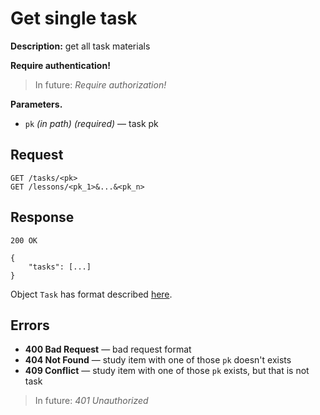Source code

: # Get single task

**Description:** 
get all task materials

**Require authentication!**

> In future: *Require authorization!*

**Parameters.**
* `pk` *(in path)* *(required)* — task pk

## Request

```
GET /tasks/<pk>
GET /lessons/<pk_1>&...&<pk_n>
```

## Response

```
200 OK

{
	"tasks": [...]
}
```

Object `Task` has format described [here](formats.md).

## Errors

* **400 Bad Request** — bad request format
* **404 Not Found** — study item with one of those `pk` doesn't exists
* **409 Conflict** — study item with one of those `pk` exists, but that is not task


> In future: *401 Unauthorized*

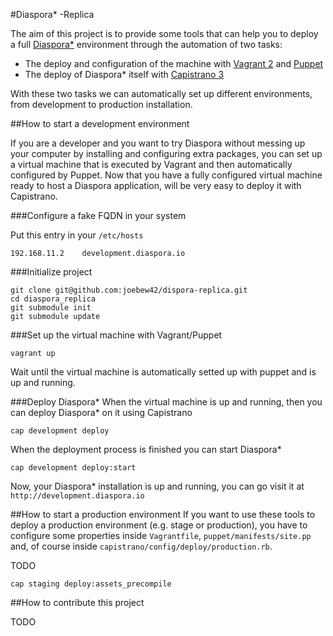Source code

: #Diaspora* -Replica

The aim of this project is to provide some tools that can help you to deploy a full [Diaspora*] environment through the automation of two tasks:

* The deploy and configuration of the machine with [Vagrant 2] and [Puppet]
* The deploy of Diaspora* itself with [Capistrano 3]

With these two tasks we can automatically set up different environments, from development to production installation.

##How to start a development environment

If you are a developer and you want to try Diaspora without messing up your computer by installing and configuring extra packages, you can set up a virtual machine that is executed by Vagrant and then automatically configured by Puppet.
Now that you have a fully configured virtual machine ready to host a Diaspora application, will be very easy to deploy it with Capistrano.

###Configure a fake FQDN in your system

Put this entry in your ``/etc/hosts``
```
192.168.11.2    development.diaspora.io
```

###Initialize project

```
git clone git@github.com:joebew42/dispora-replica.git
cd diaspora_replica
git submodule init
git submodule update
```

###Set up the virtual machine with Vagrant/Puppet

```
vagrant up
```
Wait until the virtual machine is automatically setted up with puppet and is up and running.

###Deploy Diaspora*
When the virtual machine is up and running, then you can deploy Diaspora* on it using Capistrano

```
cap development deploy
```
When the deployment process is finished you can start Diaspora*

```
cap development deploy:start
```
Now, your Diaspora* installation is up and running, you can go visit it at ``http://development.diaspora.io``

##How to start a production environment
If you want to use these tools to deploy a production environment (e.g. stage or production), you have to configure some properties inside ``Vagrantfile``, ``puppet/manifests/site.pp`` and, of course inside ``capistrano/config/deploy/production.rb``.

TODO

```
cap staging deploy:assets_precompile
```

##How to contribute this project

TODO

  [Diaspora*]: https://github.com/diaspora/diaspora
  [Vagrant 2]: http://www.vagrantup.com/
  [Puppet]: http://puppetlabs.com/
  [Capistrano 3]: http://www.capistranorb.com/
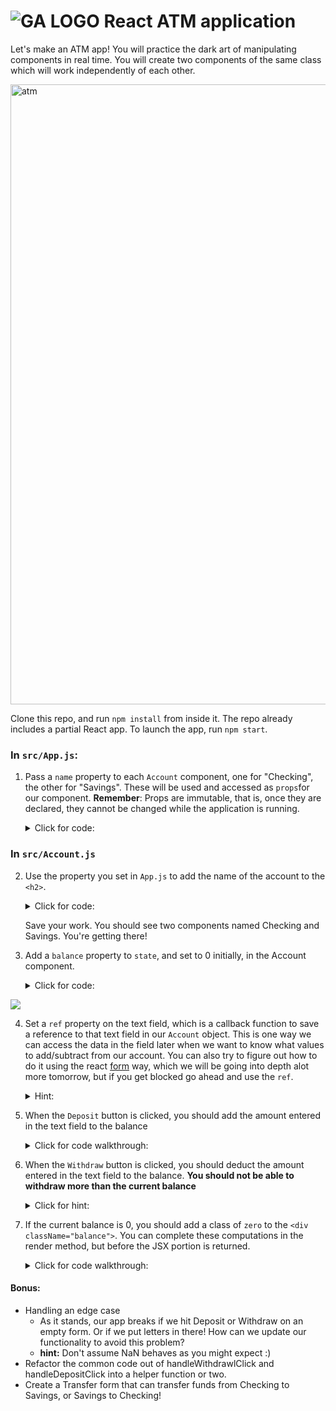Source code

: # ![GA LOGO](https://camo.githubusercontent.com/6ce15b81c1f06d716d753a61f5db22375fa684da/68747470733a2f2f67612d646173682e73332e616d617a6f6e6177732e636f6d2f70726f64756374696f6e2f6173736574732f6c6f676f2d39663838616536633963333837313639306533333238306663663535376633332e706e67) React ATM application

Let's make an ATM app! You will practice the dark art of manipulating components in real time.  You will create two components of the same class which will work independently of each other.  

<img width="992" alt="atm" src="https://cloud.githubusercontent.com/assets/4304660/24376818/18c39a82-12f2-11e7-81e7-af618c22b3ed.png">


Clone this repo, and run `npm install` from inside it. The repo already includes a partial React app. To launch the app, run `npm start`.

### In `src/App.js`:
1. Pass a `name` property to each `Account` component, one for "Checking", the other for "Savings".  These will be used and accessed as `props`for our component. **Remember**: Props are immutable, that is, once they are declared, they cannot be changed while the application is running.

    <details>
    <summary>Click for code:</summary>

    ```javascript
        <div>
          <Account name="Checking"/>
          <Account name="Savings"/>
        </div>
    ```

    </details


### In `src/Account.js`

2. Use the property you set in `App.js` to add the name of the account to the `<h2>`.
    <details>
    <summary>Click for code:</summary>

    ```javascript
        <div className="account">
          //this.props.name is referring to the name property we assigned the App component in App.js
          <h2>{this.props.name}</h2>
          <div className="balance">$0</div>
          <input type="text" placeholder="enter an amount" />
          <input type="button" value="Deposit" />
          <input type="button" value="Withdrawl" />
        </div>
    ```

    </details>

    Save your work. You should see two components named Checking and Savings.  You're getting there!


3. Add a `balance` property to `state`, and set to 0 initially, in the Account component.
    <details>
    <summary>Click for code:</summary>

    ```javascript
        class Account extends Component {
            constructor(props){
              super(props)
              this.state = {
                balance: 0
              }
            }
        }
    ```

    </details>

<img src="https://media.giphy.com/media/26xBMuHu0ZFngH7Ta/giphy.gif">


4. Set a `ref` property on the text field, which is a callback function to save a reference to that text field in our `Account` object. This is one way we can access the data in the field later when we want to know what values to add/subtract from our account. You can also try to figure out how to do it using the react [form](https://reactjs.org/docs/forms.html) way, which we will be going into depth alot more tomorrow, but if you get blocked go ahead and use the `ref`.

    <details>
    <summary>Hint:</summary>

    ```html
      <input type="text" placeholder="enter an amount" ref={(input) => this.inputBox = input} />
    ```

    </details>

5. When the `Deposit` button is clicked, you should add the amount entered in the text field to the balance

    <details>
    <summary>Click for code walkthrough:</summary>
    a. Add a click handler in your input tags in our JSX return block:

    ```html
      <input type="button" value="Deposit" onClick={this.handleDepositClick} />
    ```

    b. Define a click handler method within the `Account` class

    ```javascript
      handleDepositClick(e) {
        // It is good practice to still prevent default behavior
        e.preventDefault();
        // set a local variable to the amount entered in the text box.
        const amount = parseInt(this.inputBox.value);
        // set a local variable to the new balance based off of the original balance + amount
        const newBalance = this.state.balance + amount;
        // set the balance to the newBalance using the setState method (necessary)
        this.setState({
          balance: newBalance
        })
        // empty out the text box in this component
        this.inputBox.value = '';
      }
    ```

    </details>



6. When the `Withdraw` button is clicked, you should deduct the amount entered in the text field to the balance.  **You should not be able to withdraw more than the current balance**

    <details>

    <summary>Click for hint:</summary>

      Try to mirror the functionality of the Deposit function above.

    </details>


7. If the current balance is 0, you should add a class of `zero` to the `<div className="balance">`. You can complete these computations in the render method, but before the JSX portion is returned.
    <details>
    <summary>Click for code walkthrough:</summary>
        In the Account.js render method:

    ```javascript
      // set the default class to `balance` for the balanceClass.
      const balanceClass = 'balance';
      // if the balance is 0, then add the class zero to balanceClass
      if (this.state.balance === 0) {
        balanceClass += ' zero';
      }
    ```  

    <p>Replace the hardcoded `balance` class with the balanceClass variable in your return jsx code block:</p>

    ```html
        <div className={balanceClass}>$0</div>
    ```

    </details>

#### Bonus: 
- Handling an edge case
    - As it stands, our app breaks if we hit Deposit or Withdraw on an empty form. Or if we put letters in there! How can we update our functionality to avoid this problem?
    - **hint:** Don't assume NaN behaves as you might expect :)
- Refactor the common code out of handleWithdrawlClick and handleDepositClick into a helper function or two.
- Create a Transfer form that can transfer funds from Checking to Savings, or Savings to Checking!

⁂

● PROBLEM DETAILS:
A line belongs in the answer if it contains the word "balanceClass"; please copy each such line from the material.

● COMPLETED EXERCISE:
      // set the default class to `balance` for the balanceClass.
      const balanceClass = 'balance';
      // if the balance is 0, then add the class zero to balanceClass
        balanceClass += ' zero';
    <p>Replace the hardcoded `balance` class with the balanceClass variable in your return jsx code block:</p>
        <div className={balanceClass}>$0</div>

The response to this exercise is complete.